• **Items from a dataset**
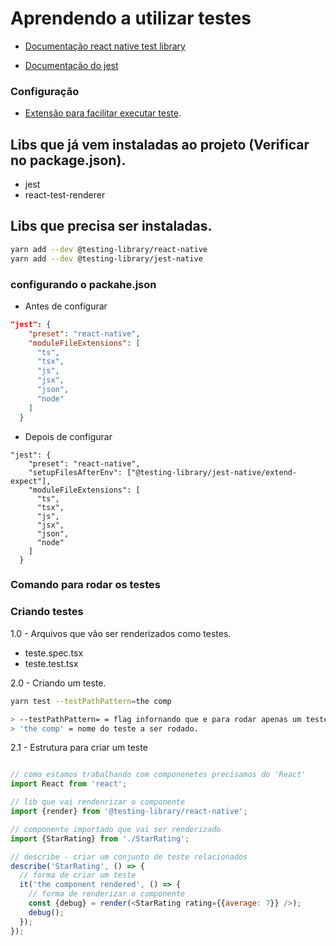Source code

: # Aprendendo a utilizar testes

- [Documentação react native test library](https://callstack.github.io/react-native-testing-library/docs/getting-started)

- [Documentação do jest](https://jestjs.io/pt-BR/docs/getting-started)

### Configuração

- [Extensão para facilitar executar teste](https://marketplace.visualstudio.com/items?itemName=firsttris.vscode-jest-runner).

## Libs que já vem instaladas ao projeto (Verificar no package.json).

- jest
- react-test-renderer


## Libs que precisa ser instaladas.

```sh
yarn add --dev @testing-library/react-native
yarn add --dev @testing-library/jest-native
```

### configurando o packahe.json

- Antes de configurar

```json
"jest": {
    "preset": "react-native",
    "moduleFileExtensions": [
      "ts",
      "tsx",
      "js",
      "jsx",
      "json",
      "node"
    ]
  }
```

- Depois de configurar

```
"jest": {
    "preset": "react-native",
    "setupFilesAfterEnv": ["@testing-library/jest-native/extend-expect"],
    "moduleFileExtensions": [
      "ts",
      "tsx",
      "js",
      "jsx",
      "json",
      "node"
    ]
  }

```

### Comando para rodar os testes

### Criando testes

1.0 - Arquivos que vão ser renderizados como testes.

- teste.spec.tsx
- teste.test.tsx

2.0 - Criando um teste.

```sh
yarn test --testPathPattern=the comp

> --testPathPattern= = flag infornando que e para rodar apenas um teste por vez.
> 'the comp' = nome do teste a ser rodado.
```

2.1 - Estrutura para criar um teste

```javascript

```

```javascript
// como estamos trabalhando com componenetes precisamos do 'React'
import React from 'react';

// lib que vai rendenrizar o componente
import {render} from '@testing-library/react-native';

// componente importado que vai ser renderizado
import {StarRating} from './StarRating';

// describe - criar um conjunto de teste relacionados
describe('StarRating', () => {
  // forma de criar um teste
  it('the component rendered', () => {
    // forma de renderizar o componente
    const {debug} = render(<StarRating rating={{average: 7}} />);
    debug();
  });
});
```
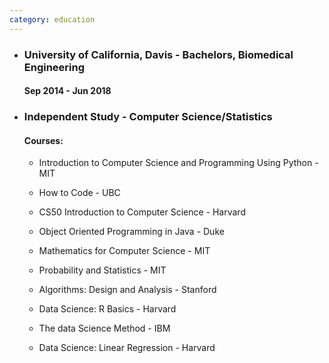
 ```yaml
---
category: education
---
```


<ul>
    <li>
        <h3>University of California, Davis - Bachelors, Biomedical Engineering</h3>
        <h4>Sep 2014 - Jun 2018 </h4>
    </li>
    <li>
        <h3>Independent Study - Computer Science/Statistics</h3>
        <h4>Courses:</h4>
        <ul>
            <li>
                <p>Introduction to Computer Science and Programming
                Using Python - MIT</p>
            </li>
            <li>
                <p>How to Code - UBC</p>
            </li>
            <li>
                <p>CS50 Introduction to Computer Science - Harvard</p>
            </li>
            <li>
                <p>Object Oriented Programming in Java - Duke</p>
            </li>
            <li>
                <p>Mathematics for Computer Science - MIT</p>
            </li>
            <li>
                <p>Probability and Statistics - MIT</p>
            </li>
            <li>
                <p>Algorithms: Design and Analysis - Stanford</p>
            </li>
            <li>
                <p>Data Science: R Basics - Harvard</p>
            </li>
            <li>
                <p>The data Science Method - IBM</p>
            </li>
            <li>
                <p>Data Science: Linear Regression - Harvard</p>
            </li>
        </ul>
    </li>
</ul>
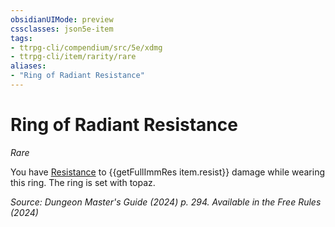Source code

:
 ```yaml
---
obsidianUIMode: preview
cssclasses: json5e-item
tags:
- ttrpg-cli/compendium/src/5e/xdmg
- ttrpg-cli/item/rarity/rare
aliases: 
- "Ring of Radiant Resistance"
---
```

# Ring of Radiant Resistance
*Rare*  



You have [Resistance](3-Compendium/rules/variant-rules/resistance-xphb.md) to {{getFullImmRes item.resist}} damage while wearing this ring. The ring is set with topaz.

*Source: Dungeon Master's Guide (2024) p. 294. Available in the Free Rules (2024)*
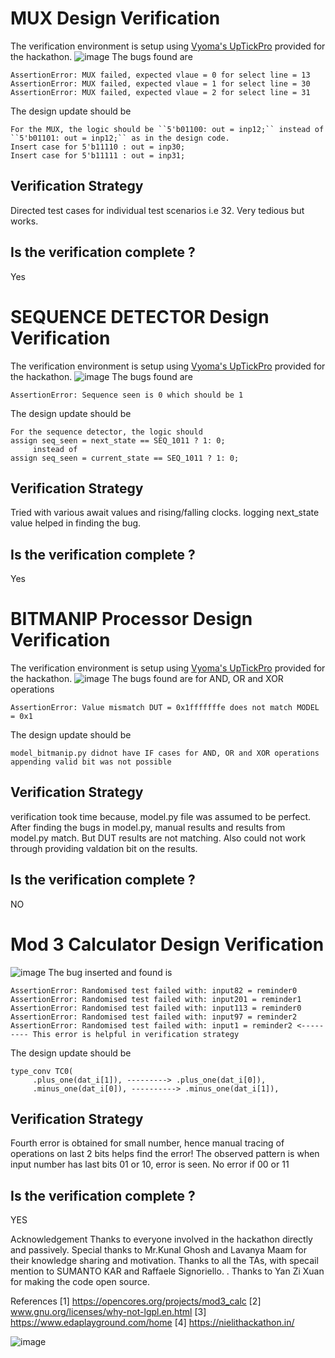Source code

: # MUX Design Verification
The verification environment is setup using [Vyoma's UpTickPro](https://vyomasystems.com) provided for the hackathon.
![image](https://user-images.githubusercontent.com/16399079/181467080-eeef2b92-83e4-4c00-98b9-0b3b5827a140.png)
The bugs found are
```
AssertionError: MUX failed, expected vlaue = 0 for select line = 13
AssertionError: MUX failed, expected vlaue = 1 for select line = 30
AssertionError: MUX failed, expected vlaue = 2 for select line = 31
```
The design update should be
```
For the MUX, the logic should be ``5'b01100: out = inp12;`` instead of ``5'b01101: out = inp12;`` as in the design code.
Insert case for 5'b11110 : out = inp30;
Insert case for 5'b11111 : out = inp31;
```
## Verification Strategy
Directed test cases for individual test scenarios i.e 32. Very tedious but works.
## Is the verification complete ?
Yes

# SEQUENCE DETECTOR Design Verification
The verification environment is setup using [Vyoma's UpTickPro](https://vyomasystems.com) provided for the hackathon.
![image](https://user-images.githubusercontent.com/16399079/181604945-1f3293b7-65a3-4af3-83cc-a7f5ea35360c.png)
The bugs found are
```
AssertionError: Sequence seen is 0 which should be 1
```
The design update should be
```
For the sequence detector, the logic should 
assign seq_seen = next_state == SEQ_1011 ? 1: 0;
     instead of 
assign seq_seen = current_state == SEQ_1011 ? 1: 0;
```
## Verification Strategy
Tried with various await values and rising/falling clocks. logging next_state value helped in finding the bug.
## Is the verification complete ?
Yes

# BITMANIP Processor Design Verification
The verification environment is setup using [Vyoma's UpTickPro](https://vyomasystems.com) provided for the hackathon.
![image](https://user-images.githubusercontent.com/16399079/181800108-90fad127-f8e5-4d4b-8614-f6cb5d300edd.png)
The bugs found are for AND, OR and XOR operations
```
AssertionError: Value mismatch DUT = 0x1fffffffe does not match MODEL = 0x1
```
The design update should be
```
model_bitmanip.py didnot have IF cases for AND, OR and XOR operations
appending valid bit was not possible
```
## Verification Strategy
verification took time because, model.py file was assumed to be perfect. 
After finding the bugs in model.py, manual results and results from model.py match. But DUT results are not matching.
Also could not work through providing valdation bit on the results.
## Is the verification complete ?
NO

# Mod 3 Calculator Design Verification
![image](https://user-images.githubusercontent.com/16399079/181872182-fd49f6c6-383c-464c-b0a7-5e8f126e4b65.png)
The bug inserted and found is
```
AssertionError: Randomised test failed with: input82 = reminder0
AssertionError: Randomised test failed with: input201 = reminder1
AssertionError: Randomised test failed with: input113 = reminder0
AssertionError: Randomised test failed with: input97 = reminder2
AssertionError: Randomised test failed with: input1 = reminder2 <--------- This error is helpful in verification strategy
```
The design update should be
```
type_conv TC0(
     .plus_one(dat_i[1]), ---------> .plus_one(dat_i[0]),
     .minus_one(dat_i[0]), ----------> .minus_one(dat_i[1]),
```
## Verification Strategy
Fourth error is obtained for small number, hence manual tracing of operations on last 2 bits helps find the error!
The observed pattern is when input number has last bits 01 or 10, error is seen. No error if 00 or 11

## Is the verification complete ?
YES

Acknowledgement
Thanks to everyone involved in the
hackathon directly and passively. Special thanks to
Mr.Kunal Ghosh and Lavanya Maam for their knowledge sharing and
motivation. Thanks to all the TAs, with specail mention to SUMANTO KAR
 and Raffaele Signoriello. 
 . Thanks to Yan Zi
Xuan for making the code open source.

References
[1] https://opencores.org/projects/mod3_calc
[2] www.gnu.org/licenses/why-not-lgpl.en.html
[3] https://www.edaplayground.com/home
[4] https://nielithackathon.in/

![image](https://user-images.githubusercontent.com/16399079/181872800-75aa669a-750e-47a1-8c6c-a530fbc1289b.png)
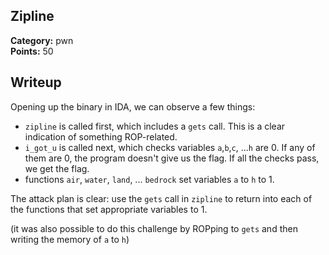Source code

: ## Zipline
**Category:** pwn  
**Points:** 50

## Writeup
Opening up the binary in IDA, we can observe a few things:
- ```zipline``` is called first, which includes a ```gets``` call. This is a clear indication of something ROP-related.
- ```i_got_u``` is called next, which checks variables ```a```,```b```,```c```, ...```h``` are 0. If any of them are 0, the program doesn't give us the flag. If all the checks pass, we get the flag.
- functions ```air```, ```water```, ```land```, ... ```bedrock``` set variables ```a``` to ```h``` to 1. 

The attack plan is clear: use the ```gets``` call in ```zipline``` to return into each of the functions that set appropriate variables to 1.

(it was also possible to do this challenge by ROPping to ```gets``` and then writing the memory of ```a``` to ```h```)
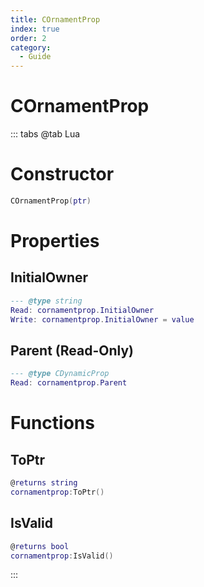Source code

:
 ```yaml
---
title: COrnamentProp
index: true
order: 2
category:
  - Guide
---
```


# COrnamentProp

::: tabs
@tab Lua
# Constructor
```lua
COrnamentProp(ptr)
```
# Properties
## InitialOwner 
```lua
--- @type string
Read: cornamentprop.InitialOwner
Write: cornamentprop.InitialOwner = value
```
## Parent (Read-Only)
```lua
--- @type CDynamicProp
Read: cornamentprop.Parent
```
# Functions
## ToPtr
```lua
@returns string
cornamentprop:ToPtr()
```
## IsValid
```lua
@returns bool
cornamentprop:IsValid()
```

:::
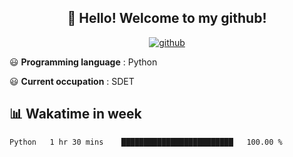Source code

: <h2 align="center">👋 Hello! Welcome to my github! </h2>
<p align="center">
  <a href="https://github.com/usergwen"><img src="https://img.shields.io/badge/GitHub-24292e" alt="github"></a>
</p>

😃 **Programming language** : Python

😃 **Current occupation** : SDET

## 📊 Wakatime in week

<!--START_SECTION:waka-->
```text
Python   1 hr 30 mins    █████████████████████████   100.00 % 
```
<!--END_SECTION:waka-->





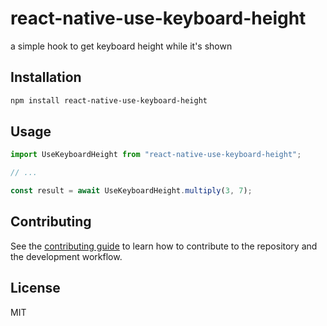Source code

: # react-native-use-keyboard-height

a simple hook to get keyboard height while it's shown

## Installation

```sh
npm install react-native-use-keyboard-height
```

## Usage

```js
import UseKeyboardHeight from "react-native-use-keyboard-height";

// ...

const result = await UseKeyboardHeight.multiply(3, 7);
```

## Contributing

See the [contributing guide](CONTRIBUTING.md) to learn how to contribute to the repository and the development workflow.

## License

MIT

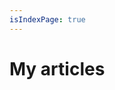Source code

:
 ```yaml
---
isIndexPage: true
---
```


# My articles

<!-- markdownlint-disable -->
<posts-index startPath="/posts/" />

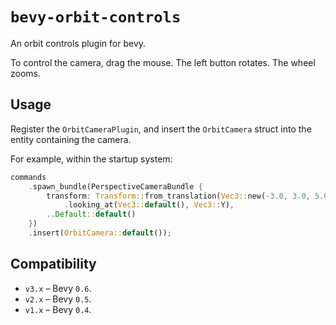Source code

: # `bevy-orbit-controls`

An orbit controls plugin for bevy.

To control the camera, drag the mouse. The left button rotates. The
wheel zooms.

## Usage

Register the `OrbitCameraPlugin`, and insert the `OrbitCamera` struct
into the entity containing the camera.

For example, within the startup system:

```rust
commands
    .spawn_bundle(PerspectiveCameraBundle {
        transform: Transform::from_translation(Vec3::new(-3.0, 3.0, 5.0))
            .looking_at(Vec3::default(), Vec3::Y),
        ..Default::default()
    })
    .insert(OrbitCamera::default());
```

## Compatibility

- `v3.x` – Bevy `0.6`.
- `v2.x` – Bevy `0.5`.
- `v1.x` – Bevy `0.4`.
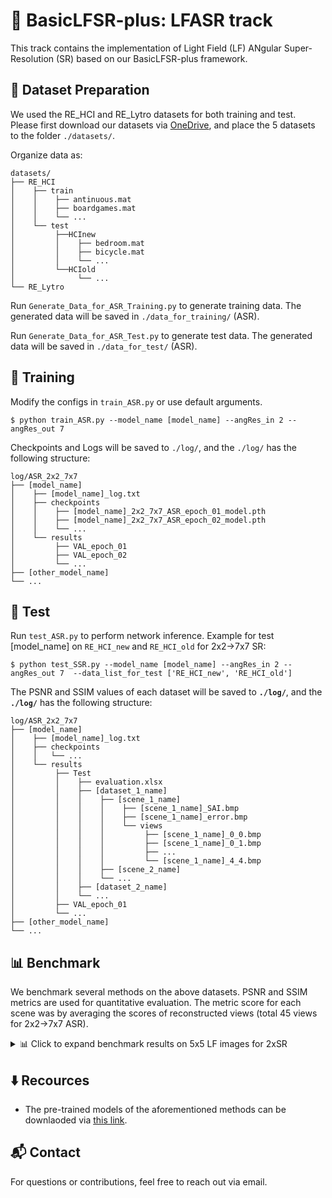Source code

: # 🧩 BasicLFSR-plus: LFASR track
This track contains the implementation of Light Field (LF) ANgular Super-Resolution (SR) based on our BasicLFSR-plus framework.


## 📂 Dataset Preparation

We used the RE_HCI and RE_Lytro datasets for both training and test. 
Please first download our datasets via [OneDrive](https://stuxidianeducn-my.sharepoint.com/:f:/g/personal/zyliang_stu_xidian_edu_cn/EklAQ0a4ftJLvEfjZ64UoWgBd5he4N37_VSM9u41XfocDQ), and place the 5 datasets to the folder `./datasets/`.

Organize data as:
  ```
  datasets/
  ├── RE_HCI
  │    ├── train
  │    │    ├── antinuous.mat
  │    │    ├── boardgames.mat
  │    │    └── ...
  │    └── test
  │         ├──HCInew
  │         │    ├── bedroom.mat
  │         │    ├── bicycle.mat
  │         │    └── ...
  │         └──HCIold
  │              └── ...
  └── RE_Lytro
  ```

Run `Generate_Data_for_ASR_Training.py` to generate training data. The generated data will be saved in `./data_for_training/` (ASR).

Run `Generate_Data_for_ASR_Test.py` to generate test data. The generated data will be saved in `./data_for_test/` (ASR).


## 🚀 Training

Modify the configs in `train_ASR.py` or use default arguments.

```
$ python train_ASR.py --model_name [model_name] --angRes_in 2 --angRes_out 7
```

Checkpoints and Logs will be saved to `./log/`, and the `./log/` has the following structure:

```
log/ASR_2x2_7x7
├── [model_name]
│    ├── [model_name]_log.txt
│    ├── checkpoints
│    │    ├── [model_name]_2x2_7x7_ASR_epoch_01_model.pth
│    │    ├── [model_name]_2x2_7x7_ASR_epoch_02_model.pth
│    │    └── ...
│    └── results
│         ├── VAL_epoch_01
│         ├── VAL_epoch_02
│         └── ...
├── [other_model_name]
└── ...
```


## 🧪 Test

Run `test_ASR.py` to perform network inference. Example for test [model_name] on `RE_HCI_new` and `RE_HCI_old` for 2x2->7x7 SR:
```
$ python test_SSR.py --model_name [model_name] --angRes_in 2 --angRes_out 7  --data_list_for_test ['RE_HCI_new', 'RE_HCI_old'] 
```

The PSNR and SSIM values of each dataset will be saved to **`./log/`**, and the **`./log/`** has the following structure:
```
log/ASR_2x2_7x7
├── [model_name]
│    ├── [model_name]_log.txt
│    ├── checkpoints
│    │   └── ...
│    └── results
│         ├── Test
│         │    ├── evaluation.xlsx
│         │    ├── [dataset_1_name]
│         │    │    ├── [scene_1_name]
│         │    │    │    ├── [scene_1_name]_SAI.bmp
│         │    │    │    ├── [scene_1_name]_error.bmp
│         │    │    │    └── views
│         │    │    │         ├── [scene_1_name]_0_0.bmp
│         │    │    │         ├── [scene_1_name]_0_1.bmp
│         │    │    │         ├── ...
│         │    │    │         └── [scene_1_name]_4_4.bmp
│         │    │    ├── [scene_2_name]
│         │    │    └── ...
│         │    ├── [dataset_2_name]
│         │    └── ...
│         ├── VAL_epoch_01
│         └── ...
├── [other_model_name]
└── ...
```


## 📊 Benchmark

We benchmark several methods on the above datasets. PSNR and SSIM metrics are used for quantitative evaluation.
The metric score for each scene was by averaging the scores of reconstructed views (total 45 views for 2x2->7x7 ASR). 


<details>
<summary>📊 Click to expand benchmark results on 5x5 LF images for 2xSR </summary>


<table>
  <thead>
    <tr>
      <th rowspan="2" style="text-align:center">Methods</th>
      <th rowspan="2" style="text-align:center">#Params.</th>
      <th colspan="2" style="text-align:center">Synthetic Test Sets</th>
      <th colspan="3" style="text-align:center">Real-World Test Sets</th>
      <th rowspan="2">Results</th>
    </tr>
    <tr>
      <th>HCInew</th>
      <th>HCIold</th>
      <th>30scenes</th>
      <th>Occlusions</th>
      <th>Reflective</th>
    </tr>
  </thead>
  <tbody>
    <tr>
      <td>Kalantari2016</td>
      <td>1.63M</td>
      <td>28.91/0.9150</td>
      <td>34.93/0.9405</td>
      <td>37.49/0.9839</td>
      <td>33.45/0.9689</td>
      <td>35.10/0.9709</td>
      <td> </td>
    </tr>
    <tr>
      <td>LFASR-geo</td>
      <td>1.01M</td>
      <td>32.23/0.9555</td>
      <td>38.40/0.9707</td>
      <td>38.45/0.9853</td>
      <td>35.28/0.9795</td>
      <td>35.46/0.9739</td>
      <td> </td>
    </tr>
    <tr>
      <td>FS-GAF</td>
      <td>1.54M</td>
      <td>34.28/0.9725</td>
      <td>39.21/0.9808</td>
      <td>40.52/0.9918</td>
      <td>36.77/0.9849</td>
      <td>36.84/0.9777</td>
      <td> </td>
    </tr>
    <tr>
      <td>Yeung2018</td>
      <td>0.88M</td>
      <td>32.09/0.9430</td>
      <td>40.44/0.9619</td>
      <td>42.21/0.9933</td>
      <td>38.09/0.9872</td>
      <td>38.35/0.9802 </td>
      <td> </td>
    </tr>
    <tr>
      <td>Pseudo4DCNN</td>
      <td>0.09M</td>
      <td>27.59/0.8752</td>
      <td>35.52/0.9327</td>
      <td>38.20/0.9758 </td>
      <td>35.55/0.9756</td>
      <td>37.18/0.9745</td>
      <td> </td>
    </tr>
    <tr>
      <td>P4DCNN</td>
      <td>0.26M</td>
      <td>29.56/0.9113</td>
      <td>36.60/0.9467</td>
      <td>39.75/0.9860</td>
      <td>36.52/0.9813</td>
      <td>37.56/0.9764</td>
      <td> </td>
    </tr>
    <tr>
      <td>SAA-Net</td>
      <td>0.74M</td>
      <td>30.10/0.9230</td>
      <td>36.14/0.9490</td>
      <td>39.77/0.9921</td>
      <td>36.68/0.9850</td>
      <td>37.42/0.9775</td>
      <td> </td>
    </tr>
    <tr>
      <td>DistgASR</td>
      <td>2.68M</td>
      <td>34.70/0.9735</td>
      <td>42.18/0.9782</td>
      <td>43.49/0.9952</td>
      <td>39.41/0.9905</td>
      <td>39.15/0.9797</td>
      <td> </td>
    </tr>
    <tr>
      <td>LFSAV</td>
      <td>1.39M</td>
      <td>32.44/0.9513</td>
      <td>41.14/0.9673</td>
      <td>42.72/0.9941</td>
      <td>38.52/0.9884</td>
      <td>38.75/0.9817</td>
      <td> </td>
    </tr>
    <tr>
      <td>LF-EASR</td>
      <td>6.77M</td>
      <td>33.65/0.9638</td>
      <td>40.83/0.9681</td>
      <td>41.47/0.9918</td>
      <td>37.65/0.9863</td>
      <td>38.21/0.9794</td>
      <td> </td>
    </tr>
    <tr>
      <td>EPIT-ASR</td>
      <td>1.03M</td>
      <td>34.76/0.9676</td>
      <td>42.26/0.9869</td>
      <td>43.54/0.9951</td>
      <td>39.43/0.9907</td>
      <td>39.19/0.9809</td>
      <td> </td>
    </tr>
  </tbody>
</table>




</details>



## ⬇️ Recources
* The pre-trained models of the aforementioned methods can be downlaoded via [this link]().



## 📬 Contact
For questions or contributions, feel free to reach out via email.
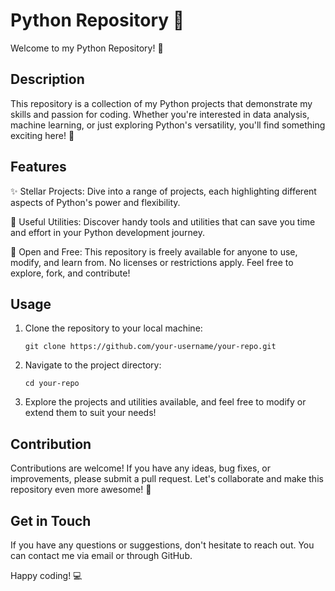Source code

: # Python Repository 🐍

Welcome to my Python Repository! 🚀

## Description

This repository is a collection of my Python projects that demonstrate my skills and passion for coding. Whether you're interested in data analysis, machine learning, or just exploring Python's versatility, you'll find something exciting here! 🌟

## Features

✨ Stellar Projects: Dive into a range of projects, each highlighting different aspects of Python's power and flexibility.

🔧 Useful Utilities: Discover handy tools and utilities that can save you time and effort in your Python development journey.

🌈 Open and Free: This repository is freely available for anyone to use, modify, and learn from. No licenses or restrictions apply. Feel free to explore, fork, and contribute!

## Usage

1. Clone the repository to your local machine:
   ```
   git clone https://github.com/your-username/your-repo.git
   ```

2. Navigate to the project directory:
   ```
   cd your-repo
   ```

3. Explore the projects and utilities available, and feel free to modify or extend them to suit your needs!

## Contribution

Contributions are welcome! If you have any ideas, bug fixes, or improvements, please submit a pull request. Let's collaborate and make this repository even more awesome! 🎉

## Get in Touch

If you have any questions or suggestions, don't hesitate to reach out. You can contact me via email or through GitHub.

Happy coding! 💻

• **WHAT THE TASK REQUIRES**
Only one stretch of the records above is wanted: the lines between the one holding "<td>LF-EASR</td>" and the one holding "<td>43.54/0.9951</td>", inclusive, reproduced exactly.

• **YOUR RESPONSE**
      <td>LF-EASR</td>
      <td>6.77M</td>
      <td>33.65/0.9638</td>
      <td>40.83/0.9681</td>
      <td>41.47/0.9918</td>
      <td>37.65/0.9863</td>
      <td>38.21/0.9794</td>
      <td> </td>
    </tr>
    <tr>
      <td>EPIT-ASR</td>
      <td>1.03M</td>
      <td>34.76/0.9676</td>
      <td>42.26/0.9869</td>
      <td>43.54/0.9951</td>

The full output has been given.